*What you will do*
Once the line containing "Cas non linéaire" is located, give it again exactly, together with each line that follows it to the end of the entries, and add nothing else.

*Exercise data*

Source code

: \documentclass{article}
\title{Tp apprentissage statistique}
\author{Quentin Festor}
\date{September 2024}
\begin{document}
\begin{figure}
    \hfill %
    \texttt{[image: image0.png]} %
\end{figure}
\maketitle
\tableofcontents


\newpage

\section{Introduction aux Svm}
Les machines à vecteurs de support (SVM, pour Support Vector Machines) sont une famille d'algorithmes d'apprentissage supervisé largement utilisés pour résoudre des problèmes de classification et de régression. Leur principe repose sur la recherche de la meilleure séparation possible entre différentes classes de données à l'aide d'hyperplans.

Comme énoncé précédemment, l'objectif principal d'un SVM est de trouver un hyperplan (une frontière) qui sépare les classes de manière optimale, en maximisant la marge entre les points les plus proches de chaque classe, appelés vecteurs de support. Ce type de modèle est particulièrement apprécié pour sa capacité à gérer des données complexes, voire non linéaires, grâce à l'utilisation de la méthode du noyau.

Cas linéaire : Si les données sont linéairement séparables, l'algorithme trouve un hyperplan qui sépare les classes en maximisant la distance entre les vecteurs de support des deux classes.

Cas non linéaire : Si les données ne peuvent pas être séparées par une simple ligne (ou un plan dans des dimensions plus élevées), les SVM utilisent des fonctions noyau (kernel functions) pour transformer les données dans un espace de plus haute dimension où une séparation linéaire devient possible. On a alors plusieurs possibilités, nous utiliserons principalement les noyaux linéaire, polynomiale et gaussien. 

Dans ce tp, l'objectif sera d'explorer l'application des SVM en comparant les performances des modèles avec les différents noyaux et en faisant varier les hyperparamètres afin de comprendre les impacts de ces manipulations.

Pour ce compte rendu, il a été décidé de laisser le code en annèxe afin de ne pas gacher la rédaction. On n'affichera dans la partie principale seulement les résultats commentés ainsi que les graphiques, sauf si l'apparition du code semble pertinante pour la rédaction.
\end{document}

*Answer to the exercise*
Cas non linéaire : Si les données ne peuvent pas être séparées par une simple ligne (ou un plan dans des dimensions plus élevées), les SVM utilisent des fonctions noyau (kernel functions) pour transformer les données dans un espace de plus haute dimension où une séparation linéaire devient possible. On a alors plusieurs possibilités, nous utiliserons principalement les noyaux linéaire, polynomiale et gaussien. 

Dans ce tp, l'objectif sera d'explorer l'application des SVM en comparant les performances des modèles avec les différents noyaux et en faisant varier les hyperparamètres afin de comprendre les impacts de ces manipulations.

Pour ce compte rendu, il a été décidé de laisser le code en annèxe afin de ne pas gacher la rédaction. On n'affichera dans la partie principale seulement les résultats commentés ainsi que les graphiques, sauf si l'apparition du code semble pertinante pour la rédaction.
\end{document}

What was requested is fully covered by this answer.